▸ **Aim of the exercise**: Retype every line of the records exactly.

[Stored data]

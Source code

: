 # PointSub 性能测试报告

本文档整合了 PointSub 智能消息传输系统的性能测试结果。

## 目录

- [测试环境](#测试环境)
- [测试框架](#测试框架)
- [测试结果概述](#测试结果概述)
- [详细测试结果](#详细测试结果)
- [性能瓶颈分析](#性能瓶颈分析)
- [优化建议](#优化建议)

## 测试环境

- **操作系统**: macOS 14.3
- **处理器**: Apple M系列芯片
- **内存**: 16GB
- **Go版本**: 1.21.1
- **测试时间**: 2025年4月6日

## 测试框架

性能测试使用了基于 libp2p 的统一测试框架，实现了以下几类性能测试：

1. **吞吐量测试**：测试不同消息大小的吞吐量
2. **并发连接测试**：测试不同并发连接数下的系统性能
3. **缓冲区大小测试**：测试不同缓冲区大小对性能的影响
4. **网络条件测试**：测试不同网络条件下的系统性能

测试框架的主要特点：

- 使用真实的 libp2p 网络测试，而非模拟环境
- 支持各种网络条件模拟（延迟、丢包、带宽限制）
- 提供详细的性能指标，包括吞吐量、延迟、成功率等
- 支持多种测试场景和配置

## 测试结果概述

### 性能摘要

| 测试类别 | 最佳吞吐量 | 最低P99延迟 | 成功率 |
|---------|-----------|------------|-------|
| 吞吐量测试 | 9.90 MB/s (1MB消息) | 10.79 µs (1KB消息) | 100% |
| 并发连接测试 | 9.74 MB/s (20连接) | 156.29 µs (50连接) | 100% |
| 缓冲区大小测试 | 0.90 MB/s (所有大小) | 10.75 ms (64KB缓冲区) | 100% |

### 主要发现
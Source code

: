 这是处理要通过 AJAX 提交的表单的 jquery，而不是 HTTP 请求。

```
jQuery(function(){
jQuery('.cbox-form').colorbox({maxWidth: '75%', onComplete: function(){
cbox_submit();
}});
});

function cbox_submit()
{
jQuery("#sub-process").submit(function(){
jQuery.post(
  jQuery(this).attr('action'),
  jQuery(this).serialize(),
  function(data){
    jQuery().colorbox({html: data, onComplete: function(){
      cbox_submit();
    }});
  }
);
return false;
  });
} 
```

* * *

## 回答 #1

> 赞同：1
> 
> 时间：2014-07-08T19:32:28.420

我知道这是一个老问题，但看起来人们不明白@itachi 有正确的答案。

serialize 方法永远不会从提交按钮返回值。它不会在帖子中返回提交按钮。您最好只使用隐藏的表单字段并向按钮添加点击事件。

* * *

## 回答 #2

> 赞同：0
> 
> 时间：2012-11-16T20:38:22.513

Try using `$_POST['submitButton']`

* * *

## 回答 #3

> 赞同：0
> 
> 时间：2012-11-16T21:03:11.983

▸ **Response to this exercise**:
Source code

: # PointSub 性能测试报告

本文档整合了 PointSub 智能消息传输系统的性能测试结果。

## 目录

- [测试环境](#测试环境)
- [测试框架](#测试框架)
- [测试结果概述](#测试结果概述)
- [详细测试结果](#详细测试结果)
- [性能瓶颈分析](#性能瓶颈分析)
- [优化建议](#优化建议)

## 测试环境

- **操作系统**: macOS 14.3
- **处理器**: Apple M系列芯片
- **内存**: 16GB
- **Go版本**: 1.21.1
- **测试时间**: 2025年4月6日

## 测试框架

性能测试使用了基于 libp2p 的统一测试框架，实现了以下几类性能测试：

1. **吞吐量测试**：测试不同消息大小的吞吐量
2. **并发连接测试**：测试不同并发连接数下的系统性能
3. **缓冲区大小测试**：测试不同缓冲区大小对性能的影响
4. **网络条件测试**：测试不同网络条件下的系统性能

测试框架的主要特点：

- 使用真实的 libp2p 网络测试，而非模拟环境
- 支持各种网络条件模拟（延迟、丢包、带宽限制）
- 提供详细的性能指标，包括吞吐量、延迟、成功率等
- 支持多种测试场景和配置

## 测试结果概述

### 性能摘要

| 测试类别 | 最佳吞吐量 | 最低P99延迟 | 成功率 |
|---------|-----------|------------|-------|
| 吞吐量测试 | 9.90 MB/s (1MB消息) | 10.79 µs (1KB消息) | 100% |
| 并发连接测试 | 9.74 MB/s (20连接) | 156.29 µs (50连接) | 100% |
| 缓冲区大小测试 | 0.90 MB/s (所有大小) | 10.75 ms (64KB缓冲区) | 100% |

### 主要发现
Source code

: 这是处理要通过 AJAX 提交的表单的 jquery，而不是 HTTP 请求。

```
jQuery(function(){
jQuery('.cbox-form').colorbox({maxWidth: '75%', onComplete: function(){
cbox_submit();
}});
});

function cbox_submit()
{
jQuery("#sub-process").submit(function(){
jQuery.post(
  jQuery(this).attr('action'),
  jQuery(this).serialize(),
  function(data){
    jQuery().colorbox({html: data, onComplete: function(){
      cbox_submit();
    }});
  }
);
return false;
  });
} 
```

* * *

## 回答 #1

> 赞同：1
> 
> 时间：2014-07-08T19:32:28.420

我知道这是一个老问题，但看起来人们不明白@itachi 有正确的答案。

serialize 方法永远不会从提交按钮返回值。它不会在帖子中返回提交按钮。您最好只使用隐藏的表单字段并向按钮添加点击事件。

* * *

## 回答 #2

> 赞同：0
> 
> 时间：2012-11-16T20:38:22.513

Try using `$_POST['submitButton']`

* * *

## 回答 #3

> 赞同：0
> 
> 时间：2012-11-16T21:03:11.983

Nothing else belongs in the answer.